**ACTION ITEM:**
Every line in the entries that holds "handbuch" should be identified and copied.

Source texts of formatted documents
※ ※ ※
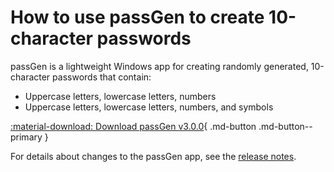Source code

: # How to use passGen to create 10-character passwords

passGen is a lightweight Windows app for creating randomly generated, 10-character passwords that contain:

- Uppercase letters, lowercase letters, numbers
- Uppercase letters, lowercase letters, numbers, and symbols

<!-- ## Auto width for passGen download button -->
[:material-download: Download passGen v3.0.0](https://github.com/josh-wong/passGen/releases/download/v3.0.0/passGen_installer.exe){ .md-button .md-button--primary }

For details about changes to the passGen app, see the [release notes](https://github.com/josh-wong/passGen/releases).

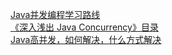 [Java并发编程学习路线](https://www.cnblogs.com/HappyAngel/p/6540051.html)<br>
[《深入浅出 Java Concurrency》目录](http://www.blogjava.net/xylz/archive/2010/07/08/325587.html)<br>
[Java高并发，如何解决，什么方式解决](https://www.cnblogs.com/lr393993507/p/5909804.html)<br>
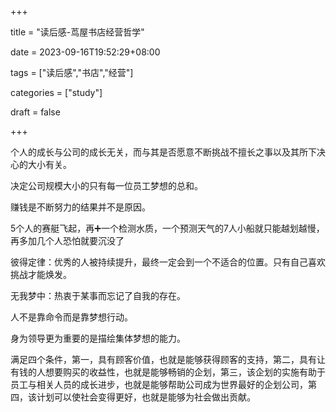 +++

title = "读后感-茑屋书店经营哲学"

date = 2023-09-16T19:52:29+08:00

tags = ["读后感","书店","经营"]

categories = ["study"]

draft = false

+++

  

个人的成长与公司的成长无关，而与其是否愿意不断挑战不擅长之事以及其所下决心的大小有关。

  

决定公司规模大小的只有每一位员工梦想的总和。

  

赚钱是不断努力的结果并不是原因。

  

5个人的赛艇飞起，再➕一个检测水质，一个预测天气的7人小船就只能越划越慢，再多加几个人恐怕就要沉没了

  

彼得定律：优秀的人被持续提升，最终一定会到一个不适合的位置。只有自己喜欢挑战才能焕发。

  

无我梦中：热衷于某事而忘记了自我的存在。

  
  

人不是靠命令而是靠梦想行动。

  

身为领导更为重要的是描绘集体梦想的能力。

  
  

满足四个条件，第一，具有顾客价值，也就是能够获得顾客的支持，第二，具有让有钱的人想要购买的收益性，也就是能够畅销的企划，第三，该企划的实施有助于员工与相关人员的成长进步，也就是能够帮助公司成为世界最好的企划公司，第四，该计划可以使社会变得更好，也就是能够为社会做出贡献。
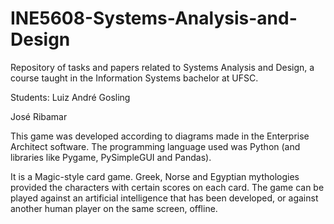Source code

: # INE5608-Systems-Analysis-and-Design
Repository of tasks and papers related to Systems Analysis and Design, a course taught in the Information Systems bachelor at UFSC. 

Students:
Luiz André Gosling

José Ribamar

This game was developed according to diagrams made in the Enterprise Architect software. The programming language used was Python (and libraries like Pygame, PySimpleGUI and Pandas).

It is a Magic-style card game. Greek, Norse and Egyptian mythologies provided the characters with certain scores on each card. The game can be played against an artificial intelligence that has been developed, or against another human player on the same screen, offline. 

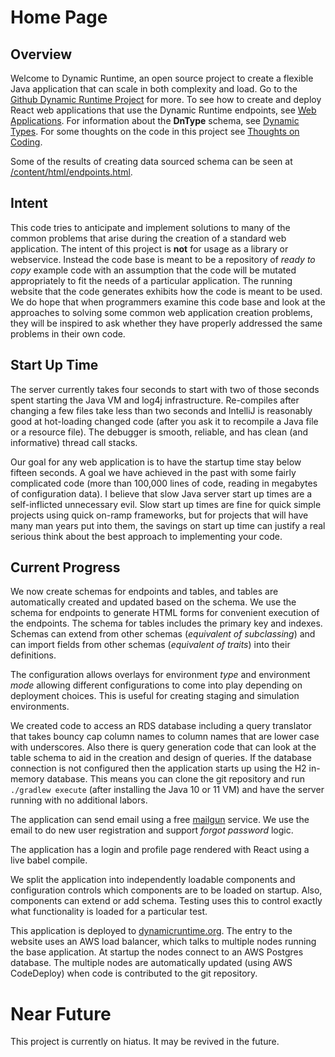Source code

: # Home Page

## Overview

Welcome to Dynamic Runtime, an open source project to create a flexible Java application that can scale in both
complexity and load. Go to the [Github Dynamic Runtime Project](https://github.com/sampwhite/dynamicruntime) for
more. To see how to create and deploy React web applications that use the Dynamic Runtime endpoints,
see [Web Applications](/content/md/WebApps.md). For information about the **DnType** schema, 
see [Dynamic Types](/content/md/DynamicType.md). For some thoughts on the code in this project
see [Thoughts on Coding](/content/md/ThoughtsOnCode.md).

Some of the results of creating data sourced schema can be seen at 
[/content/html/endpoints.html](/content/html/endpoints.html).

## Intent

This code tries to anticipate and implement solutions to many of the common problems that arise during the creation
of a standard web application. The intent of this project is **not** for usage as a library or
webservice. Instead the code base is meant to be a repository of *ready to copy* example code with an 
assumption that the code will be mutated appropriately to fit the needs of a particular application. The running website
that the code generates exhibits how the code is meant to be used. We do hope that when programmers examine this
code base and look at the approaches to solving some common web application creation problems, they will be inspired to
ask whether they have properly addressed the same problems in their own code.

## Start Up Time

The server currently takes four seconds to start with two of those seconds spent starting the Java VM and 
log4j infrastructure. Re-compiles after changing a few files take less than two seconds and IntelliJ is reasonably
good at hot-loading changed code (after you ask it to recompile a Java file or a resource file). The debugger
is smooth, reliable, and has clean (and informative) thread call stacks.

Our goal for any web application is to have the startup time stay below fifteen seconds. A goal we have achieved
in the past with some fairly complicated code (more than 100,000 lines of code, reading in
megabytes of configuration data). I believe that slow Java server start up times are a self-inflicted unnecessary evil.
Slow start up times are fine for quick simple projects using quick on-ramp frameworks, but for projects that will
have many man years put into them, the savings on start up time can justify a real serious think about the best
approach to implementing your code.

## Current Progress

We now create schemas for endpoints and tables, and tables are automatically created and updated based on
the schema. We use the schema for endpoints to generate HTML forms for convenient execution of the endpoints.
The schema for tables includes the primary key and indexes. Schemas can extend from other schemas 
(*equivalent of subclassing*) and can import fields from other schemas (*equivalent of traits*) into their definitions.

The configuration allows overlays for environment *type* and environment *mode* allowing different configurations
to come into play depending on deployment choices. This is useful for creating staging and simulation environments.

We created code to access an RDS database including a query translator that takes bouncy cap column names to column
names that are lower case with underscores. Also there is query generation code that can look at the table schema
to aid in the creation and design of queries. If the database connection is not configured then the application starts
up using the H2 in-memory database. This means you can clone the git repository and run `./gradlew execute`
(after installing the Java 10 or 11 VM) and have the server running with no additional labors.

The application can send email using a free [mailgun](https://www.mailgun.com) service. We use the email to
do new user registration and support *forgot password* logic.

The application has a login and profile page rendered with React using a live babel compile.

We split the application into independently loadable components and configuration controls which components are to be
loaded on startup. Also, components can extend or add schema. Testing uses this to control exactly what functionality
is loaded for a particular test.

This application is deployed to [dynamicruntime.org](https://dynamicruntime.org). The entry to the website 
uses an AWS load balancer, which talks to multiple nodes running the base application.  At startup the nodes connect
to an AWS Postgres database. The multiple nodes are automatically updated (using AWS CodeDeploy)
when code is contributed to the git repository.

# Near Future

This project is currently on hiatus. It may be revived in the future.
※ ※ ※
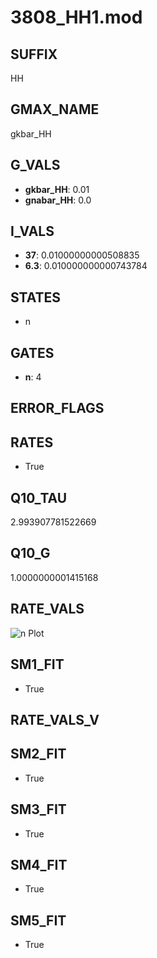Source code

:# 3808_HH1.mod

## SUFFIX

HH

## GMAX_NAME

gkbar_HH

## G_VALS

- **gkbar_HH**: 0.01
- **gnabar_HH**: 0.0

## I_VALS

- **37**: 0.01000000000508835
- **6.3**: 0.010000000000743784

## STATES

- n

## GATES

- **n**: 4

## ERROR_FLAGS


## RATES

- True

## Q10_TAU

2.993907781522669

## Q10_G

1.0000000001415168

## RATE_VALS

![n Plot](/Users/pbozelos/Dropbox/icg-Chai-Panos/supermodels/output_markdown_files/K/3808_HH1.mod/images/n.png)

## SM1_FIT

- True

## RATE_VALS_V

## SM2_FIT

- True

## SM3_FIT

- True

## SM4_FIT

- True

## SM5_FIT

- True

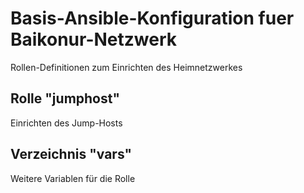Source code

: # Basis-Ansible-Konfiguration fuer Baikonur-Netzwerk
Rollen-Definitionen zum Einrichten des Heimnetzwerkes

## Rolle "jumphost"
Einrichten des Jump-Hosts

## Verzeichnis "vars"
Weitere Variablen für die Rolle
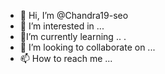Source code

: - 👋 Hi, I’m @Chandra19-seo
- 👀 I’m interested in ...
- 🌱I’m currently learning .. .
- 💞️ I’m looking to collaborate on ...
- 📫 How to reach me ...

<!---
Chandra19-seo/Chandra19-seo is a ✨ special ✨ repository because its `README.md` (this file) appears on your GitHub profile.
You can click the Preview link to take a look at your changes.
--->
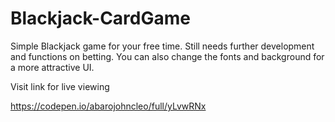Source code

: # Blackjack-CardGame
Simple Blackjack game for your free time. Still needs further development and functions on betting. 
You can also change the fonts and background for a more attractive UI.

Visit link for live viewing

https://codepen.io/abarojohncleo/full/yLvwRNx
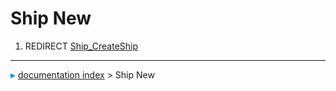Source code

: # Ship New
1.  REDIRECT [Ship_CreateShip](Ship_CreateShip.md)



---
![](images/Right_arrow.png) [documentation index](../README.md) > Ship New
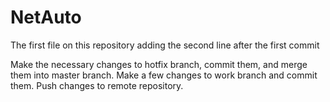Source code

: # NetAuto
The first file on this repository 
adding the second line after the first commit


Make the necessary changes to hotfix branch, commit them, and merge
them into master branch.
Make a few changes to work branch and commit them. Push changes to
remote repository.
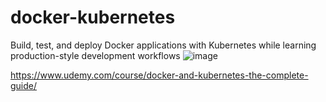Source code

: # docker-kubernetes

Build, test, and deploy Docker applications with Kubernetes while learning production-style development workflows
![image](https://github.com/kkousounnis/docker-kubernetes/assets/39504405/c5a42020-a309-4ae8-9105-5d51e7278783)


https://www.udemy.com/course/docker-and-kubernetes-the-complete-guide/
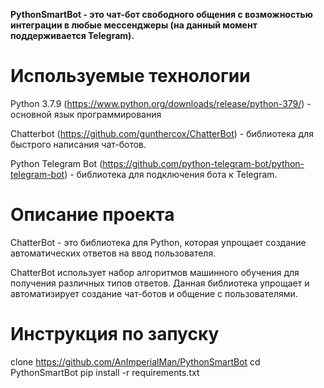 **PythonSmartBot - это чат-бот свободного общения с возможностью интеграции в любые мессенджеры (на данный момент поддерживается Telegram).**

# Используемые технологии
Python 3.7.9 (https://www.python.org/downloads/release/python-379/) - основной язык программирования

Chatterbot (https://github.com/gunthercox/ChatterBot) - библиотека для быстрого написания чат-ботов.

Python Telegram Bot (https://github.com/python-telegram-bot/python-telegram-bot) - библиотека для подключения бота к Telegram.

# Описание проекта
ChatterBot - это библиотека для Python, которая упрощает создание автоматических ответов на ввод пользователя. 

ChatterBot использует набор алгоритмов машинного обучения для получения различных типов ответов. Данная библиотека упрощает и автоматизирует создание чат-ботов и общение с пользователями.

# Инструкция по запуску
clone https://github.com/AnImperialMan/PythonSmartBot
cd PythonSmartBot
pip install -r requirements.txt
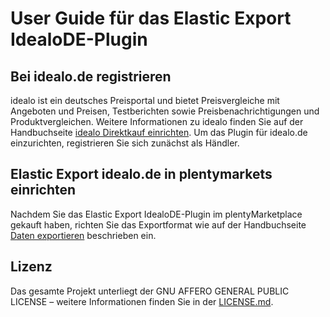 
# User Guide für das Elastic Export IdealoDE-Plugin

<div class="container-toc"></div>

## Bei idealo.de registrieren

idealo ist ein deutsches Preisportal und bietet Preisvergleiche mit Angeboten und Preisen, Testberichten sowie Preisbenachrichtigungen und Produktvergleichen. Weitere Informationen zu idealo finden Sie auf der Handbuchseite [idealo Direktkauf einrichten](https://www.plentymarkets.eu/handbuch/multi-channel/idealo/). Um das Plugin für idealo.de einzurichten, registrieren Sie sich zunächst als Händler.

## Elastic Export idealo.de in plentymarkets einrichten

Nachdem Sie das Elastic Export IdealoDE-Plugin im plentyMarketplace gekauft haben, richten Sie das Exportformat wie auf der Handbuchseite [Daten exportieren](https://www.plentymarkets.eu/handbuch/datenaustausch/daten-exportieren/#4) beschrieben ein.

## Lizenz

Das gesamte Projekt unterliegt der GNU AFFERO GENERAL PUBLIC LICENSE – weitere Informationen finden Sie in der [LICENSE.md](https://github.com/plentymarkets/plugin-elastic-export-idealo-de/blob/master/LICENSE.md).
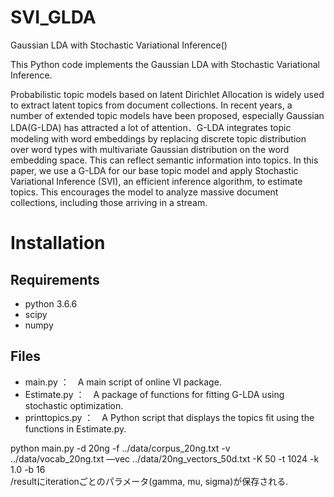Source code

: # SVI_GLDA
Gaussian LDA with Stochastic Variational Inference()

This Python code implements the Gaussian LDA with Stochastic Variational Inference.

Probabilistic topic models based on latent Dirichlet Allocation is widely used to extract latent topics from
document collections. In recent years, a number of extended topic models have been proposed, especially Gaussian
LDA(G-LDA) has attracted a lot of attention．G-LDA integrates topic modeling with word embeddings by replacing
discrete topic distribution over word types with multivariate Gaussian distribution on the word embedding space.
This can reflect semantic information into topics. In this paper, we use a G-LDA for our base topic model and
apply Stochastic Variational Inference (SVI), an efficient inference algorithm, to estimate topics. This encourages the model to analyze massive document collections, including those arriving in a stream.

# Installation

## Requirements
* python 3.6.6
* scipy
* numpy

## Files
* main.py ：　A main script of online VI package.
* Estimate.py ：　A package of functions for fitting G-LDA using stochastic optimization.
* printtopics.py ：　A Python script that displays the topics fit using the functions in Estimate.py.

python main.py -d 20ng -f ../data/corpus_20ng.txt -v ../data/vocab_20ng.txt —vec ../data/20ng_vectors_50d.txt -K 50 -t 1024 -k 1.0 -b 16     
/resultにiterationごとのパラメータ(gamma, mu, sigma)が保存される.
※ ※ ※
**WRITTEN RESPONSE:**
idealo ist ein deutsches Preisportal und bietet Preisvergleiche mit Angeboten und Preisen, Testberichten sowie Preisbenachrichtigungen und Produktvergleichen. Weitere Informationen zu idealo finden Sie auf der Handbuchseite [idealo Direktkauf einrichten](https://www.plentymarkets.eu/handbuch/multi-channel/idealo/). Um das Plugin für idealo.de einzurichten, registrieren Sie sich zunächst als Händler.
Nachdem Sie das Elastic Export IdealoDE-Plugin im plentyMarketplace gekauft haben, richten Sie das Exportformat wie auf der Handbuchseite [Daten exportieren](https://www.plentymarkets.eu/handbuch/datenaustausch/daten-exportieren/#4) beschrieben ein.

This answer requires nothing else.